Fora isso, o que se vê são partidas com ambientes pesados, marcados pelas vaias, xingamentos, a tensão. Tal embate tem sido tão forte que tivemos dois casos recentes de comemorações de gols nas quais os jogadores se voltaram contra a torcida. Luiz Adriano, na vitória do Palmeiras sobre o Sport por 1 a 0, mandou a bola para o fundo das redes e não hesitou em desabafar contra quem pegava no seu pé.

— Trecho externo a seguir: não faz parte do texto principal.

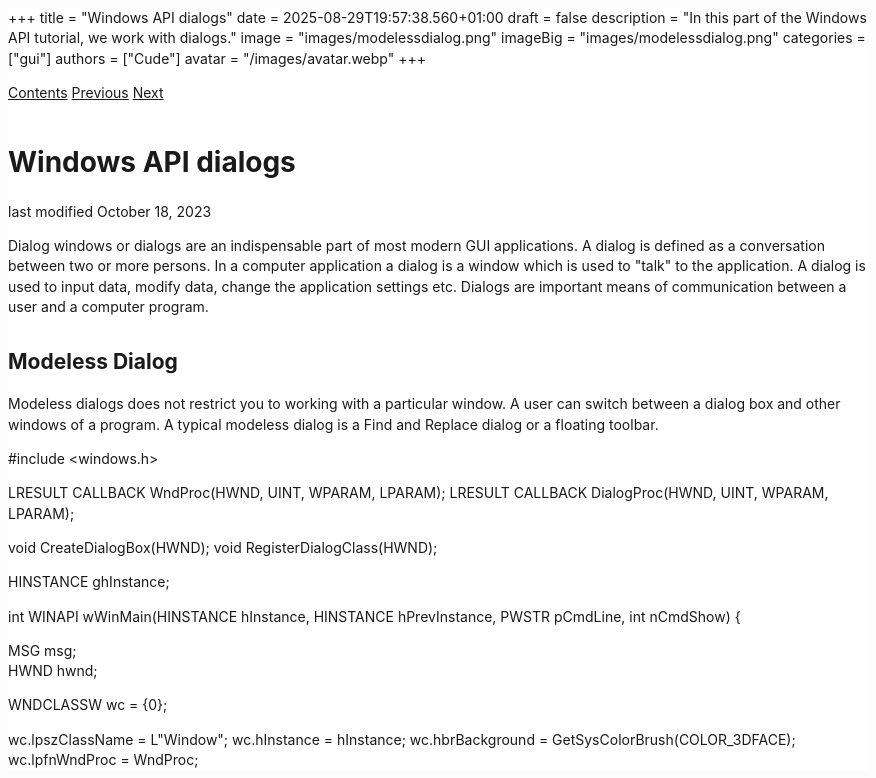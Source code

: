 +++
title = "Windows API dialogs"
date = 2025-08-29T19:57:38.560+01:00
draft = false
description = "In this part of the Windows API tutorial, we work with dialogs."
image = "images/modelessdialog.png"
imageBig = "images/modelessdialog.png"
categories = ["gui"]
authors = ["Cude"]
avatar = "/images/avatar.webp"
+++

[Contents](..)
[Previous](../menus/)
[Next](../controls/)

# Windows API dialogs

last modified October 18, 2023

Dialog windows or dialogs are an indispensable part of most modern GUI 
applications. A dialog is defined as a conversation between two or more persons. 
In a computer application a dialog is a window which is used to "talk" to 
the application. A dialog is used to input data, modify data, change the application 
settings etc. Dialogs are important means of communication between a user and a computer program.

## Modeless Dialog

Modeless dialogs does not restrict you to working with a particular window. 
A user can switch between a dialog box and other windows of a program.
A typical modeless dialog is a Find and Replace dialog or a floating toolbar.

#include &lt;windows.h&gt;

LRESULT CALLBACK WndProc(HWND, UINT, WPARAM, LPARAM);
LRESULT CALLBACK DialogProc(HWND, UINT, WPARAM, LPARAM);

void CreateDialogBox(HWND);
void RegisterDialogClass(HWND);

HINSTANCE ghInstance;

int WINAPI wWinMain(HINSTANCE hInstance, HINSTANCE hPrevInstance,
    PWSTR pCmdLine, int nCmdShow) {

  MSG  msg;    
  HWND hwnd;

  WNDCLASSW wc = {0};

  wc.lpszClassName = L"Window";
  wc.hInstance     = hInstance;
  wc.hbrBackground = GetSysColorBrush(COLOR_3DFACE);
  wc.lpfnWndProc   = WndProc;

No último sábado, o Fluminense também venceu o Sport pelo mesmo placar, com um gol aos 50 do segundo tempo. Cenário perfeito para uma linda celebração entre time e torcida, certo? Errado! Os atletas fizeram questão de comemorarem o tento afastados dos pouco mais de 3000 tricolores que compareceram ao Maracanã. Assim como Luiz Adriano, Lucca também proferiu xingamentos em direção à arquibancada.

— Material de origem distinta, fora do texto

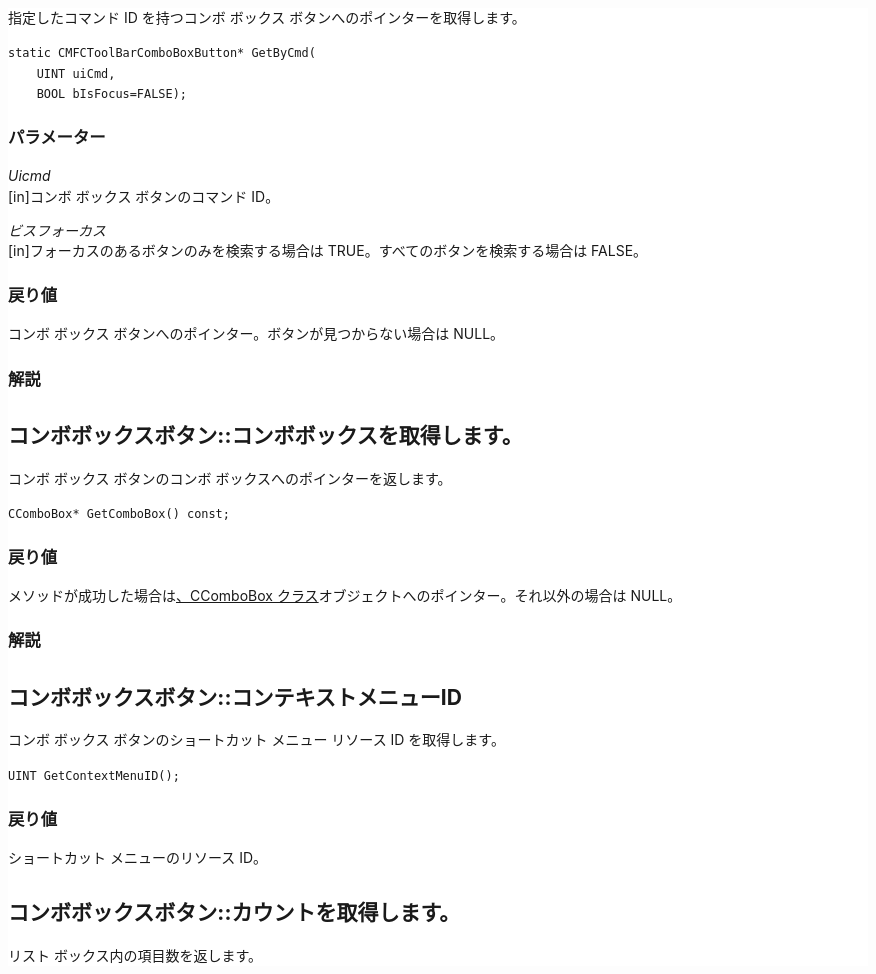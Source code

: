 指定したコマンド ID を持つコンボ ボックス ボタンへのポインターを取得します。

```
static CMFCToolBarComboBoxButton* GetByCmd(
    UINT uiCmd,
    BOOL bIsFocus=FALSE);
```

### <a name="parameters"></a>パラメーター

*Uicmd*<br/>
[in]コンボ ボックス ボタンのコマンド ID。

*ビスフォーカス*<br/>
[in]フォーカスのあるボタンのみを検索する場合は TRUE。すべてのボタンを検索する場合は FALSE。

### <a name="return-value"></a>戻り値

コンボ ボックス ボタンへのポインター。ボタンが見つからない場合は NULL。

### <a name="remarks"></a>解説

## <a name="cmfctoolbarcomboboxbuttongetcombobox"></a><a name="getcombobox"></a>コンボボックスボタン::コンボボックスを取得します。

コンボ ボックス ボタンのコンボ ボックスへのポインターを返します。

```
CComboBox* GetComboBox() const;
```

### <a name="return-value"></a>戻り値

メソッドが成功した場合は[、CComboBox クラス](../../mfc/reference/ccombobox-class.md)オブジェクトへのポインター。それ以外の場合は NULL。

### <a name="remarks"></a>解説

## <a name="cmfctoolbarcomboboxbuttongetcontextmenuid"></a><a name="getcontextmenuid"></a>コンボボックスボタン::コンテキストメニューID

コンボ ボックス ボタンのショートカット メニュー リソース ID を取得します。

```
UINT GetContextMenuID();
```

### <a name="return-value"></a>戻り値

ショートカット メニューのリソース ID。

## <a name="cmfctoolbarcomboboxbuttongetcount"></a><a name="getcount"></a>コンボボックスボタン::カウントを取得します。

リスト ボックス内の項目数を返します。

No início de outubro, em partida contra o Avaí, Enderson Moreira, técnico do Botafogo, também teve desentendimentos com os botafoguenses que foram ao Engenhão. Na entrevista pós jogo, o treinador disse lamentar que alguns torcedores “tragam tanta negatividade”. E olha que estamos falando de um time que vinha embalado e assumiu a liderança da Série B neste domingo, após goleada contra o Vasco.
Mas há, ainda, casos mais graves. Na última rodada do Brasileirão, assistimos, incrédulos, torcedores do Grêmio invadindo o gramado depois da derrota para o Palmeiras por 3 a 1. A cabine do VAR e seguranças do estádio foram atacados por gremistas que estavam com sangue nos olhos. Ainda houve tempo para um confronto patético entre torcedores das duas equipes nas cadeiras da arena.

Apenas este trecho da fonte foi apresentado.